We are talking about, of course, the karakul cap. It is made out of the skin of — animal rights advocates are advised that the following lines may affect their sensibilities — new-born karakul lambs, which explains why V P Singh faced ‘decapitation’ for wearing it (Maneka Gandhi, India’s most famous animal rights activist was a minister in his cabinet).

Natwar Singh’s sympathies have never lay with Maneka Gandhi, but even he was not sending any signal to Pakistan when he wore that cap to Islamabad. An eagle-eyed Reuters correspondent picked out a piece of symbolism when there was none. Extemely cold weather in Kabul and northern Pakistan are likely to have caused Natwar Singh to wear the ‘Jinnah cap’. US State Department records show that Natwar Singh wore it when he met Colin Powell in Washington last year.

If the Karakul cap comes to be known as the Jinnah cap, it may not be the first one to end up with a confusing etymology — the cap that Nehru wore almost all his long public life is known as the Gandhi cap.

Here’s a photograph from The Hindu’s photo library that captures these two mistaken caps and their equally mistaken wearers.
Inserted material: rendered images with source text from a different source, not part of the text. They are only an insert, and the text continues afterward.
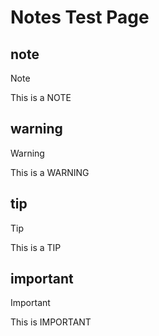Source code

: # Notes Test Page

## note
> [!NOTE]
> This is a NOTE

## warning
> [!WARNING]
> This is a WARNING

## tip
> [!TIP]
> This is a TIP

## important
> [!IMPORTANT]
> This is IMPORTANT
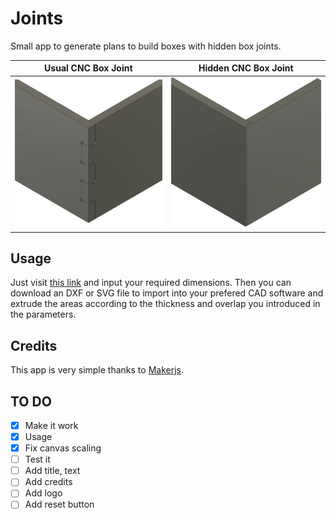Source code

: # Joints

Small app to generate plans to build boxes with hidden box joints.

[hidden]: https://github.com/dmartzol/joints/blob/master/images/Hidden.jpg "Hidden box joint"

[usual]: https://github.com/dmartzol/joints/blob/master/images/Ugly.jpg "Hidden box joint"

Usual CNC Box Joint           |  Hidden CNC Box Joint
:----------------------------:|:-----------------------------:
![Usual CNC Box Joint][usual] |  ![Hidden CNC Box Joint][hidden]

## Usage

Just visit [this link](https://www.danielmartinezolivas.com/joints/) and input your required dimensions. Then you can download an DXF or SVG file to import into your prefered CAD software
 and extrude the areas according to the thickness and overlap you introduced in the parameters.

 ## Credits

 This app is very simple thanks to [Makerjs](https://maker.js.org).

 ## TO DO

- [X] Make it work
- [X] Usage
- [X] Fix canvas scaling
- [ ] Test it
- [ ] Add title, text
- [ ] Add credits
- [ ] Add logo
- [ ] Add reset button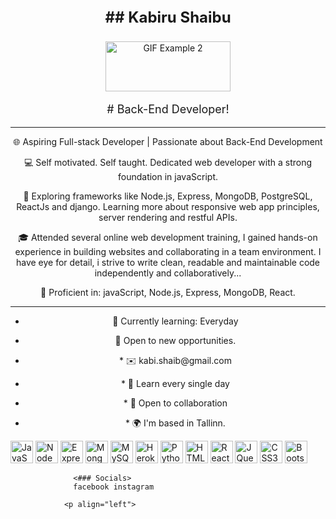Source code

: <p align="center" style="font-size: 24px; font-weight: bold;">
## Kabiru Shaibu
  
</p>

<p align="center">
  <img src="https://media.giphy.com/media/MeJgB3yMMwIaHmKD4z/giphy.gif" width="200" height="80" alt="GIF Example 2"> 
</p>

<p align="center" style="font-size: 18px;">
# Back-End Developer!
</p>

---

<p align="center">
  🌐 Aspiring Full-stack Developer | Passionate about Back-End Development 
</p>

<p align="center">
  💻 Self motivated. Self taught. Dedicated web developer with a strong foundation in javaScript.
</p>


<p align="center">
  🚀 Exploring frameworks like Node.js, Express, MongoDB, PostgreSQL, ReactJs and django. Learning more about responsive web app principles, server rendering and restful APIs.
</p>


<p align="center">
  🎓 Attended several online web development training, I gained hands-on experience in building websites and collaborating in a team environment. I have eye for detail, i strive to write clean, readable and maintainable code independently and collaboratively...
</p>


<p align="center">
  🔧 Proficient in: javaScript, Node.js, Express, MongoDB, React.
</p>

---

<ul align="center">
  <li><p>🌱 Currently learning: Everyday</p></li>
  <li><p>🌟 Open to new opportunities.</p></li>
  <li><p>*   ✉️  kabi.shaib@gmail.com</p></li>
  <li><p>*   🧠  Learn every single day</p></li>
  <li><p>*   🤝  Open to collaboration</p></li>
  <li><p>*   🌍  I'm based in Tallinn.</p></li>
</ul>


<p align="left">
<a href="https://developer.mozilla.org/en-US/docs/Web/JavaScript" target="_blank" rel="noreferrer"><img src="https://raw.githubusercontent.com/danielcranney/readme-generator/main/public/icons/skills/javascript-colored.svg" width="36" height="36" alt="JavaScript" /></a>
<a href="https://nodejs.org/en/" target="_blank" rel="noreferrer"><img src="https://raw.githubusercontent.com/danielcranney/readme-generator/main/public/icons/skills/nodejs-colored.svg" width="36" height="36" alt="NodeJS" /></a>
<a href="https://expressjs.com/" target="_blank" rel="noreferrer"><img src="https://raw.githubusercontent.com/danielcranney/readme-generator/main/public/icons/skills/express-colored.svg" width="36" height="36" alt="Express" /></a>
<a href="https://www.mongodb.com/" target="_blank" rel="noreferrer"><img src="https://raw.githubusercontent.com/danielcranney/readme-generator/main/public/icons/skills/mongodb-colored.svg" width="36" height="36" alt="MongoDB" /></a>
<a href="https://www.mysql.com/" target="_blank" rel="noreferrer"><img src="https://raw.githubusercontent.com/danielcranney/readme-generator/main/public/icons/skills/mysql-colored.svg" width="36" height="36" alt="MySQL" /></a>
<a href="https://www.heroku.com/" target="_blank" rel="noreferrer"><img src="https://raw.githubusercontent.com/danielcranney/readme-generator/main/public/icons/skills/heroku-colored.svg" width="36" height="36" alt="Heroku" /></a>
<a href="https://www.python.org/" target="_blank" rel="noreferrer"><img src="https://raw.githubusercontent.com/danielcranney/readme-generator/main/public/icons/skills/python-colored.svg" width="36" height="36" alt="Python" /></a>
<a href="https://developer.mozilla.org/en-US/docs/Glossary/HTML5" target="_blank" rel="noreferrer"><img src="https://raw.githubusercontent.com/danielcranney/readme-generator/main/public/icons/skills/html5-colored.svg" width="36" height="36" alt="HTML5" /></a>
<a href="https://reactjs.org/" target="_blank" rel="noreferrer"><img src="https://raw.githubusercontent.com/danielcranney/readme-generator/main/public/icons/skills/react-colored.svg" width="36" height="36" alt="React" /></a>
<a href="https://jquery.com/" target="_blank" rel="noreferrer"><img src="https://raw.githubusercontent.com/danielcranney/readme-generator/main/public/icons/skills/jquery-colored.svg" width="36" height="36" alt="JQuery" /></a>
<a href="https://www.w3.org/TR/CSS/#css" target="_blank" rel="noreferrer"><img src="https://raw.githubusercontent.com/danielcranney/readme-generator/main/public/icons/skills/css3-colored.svg" width="36" height="36" alt="CSS3" /></a>
<a href="https://getbootstrap.com/" target="_blank" rel="noreferrer"><img src="https://raw.githubusercontent.com/danielcranney/readme-generator/main/public/icons/skills/bootstrap-colored.svg" width="36" height="36" alt="Bootstrap" /></a>
</p>
                    
                  <### Socials>
                  facebook instagram
                  
                <p align="left">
From the Hindu Photo Library: Nehru and Sheikh Abdullah
(That’s Sheikh Abdullah, the Lion of Kashmir, in that photograph)

4 thoughts on “Sunday Levity: Whose cap is it anyway?”

  1. I am a regular reader of this blog but comment rarely.
    But today it is funny that you mention about Karakul cap worn by Jinnah, it is also known as Baluch cap. I am reading a book on subcontinent freedom struggle and aftermath titled ‘Liberty or Death’ by Patric French and the author refers to this cap in this book. Author interviews Begum Saida Isa who migrated to Pak after partition and she says that her husband gave Jinnah that cap around 1920s or so.!

  2. I am sure you know this already.. but the “Gandhi topis” claim to fame is not Jawahar Lal Nehru. The cap was first introduced by Gandhi Ji, at a time when what head gear one wore signified what caste one belonged to, and also ones social standing. Therefore, ones “pagdi” was an extremely important part of ones dress. The Gandhi topi was the same for everyone, and wearing it, at that time, was to erase caste and class distinctions.

    It was a fashion statement (cause it was something new and unlike the traditional topis/pagdis prevalent at that time), a political statement, a social statement and the right thing to do all at the same time. Try beating that 😀

    Ofcourse, now it signifies something completely different. But even today, if one visits, say, rural Maharashtra, one can see ordinary people (who are not out to make a statement or anything) wear it without being selfconscious.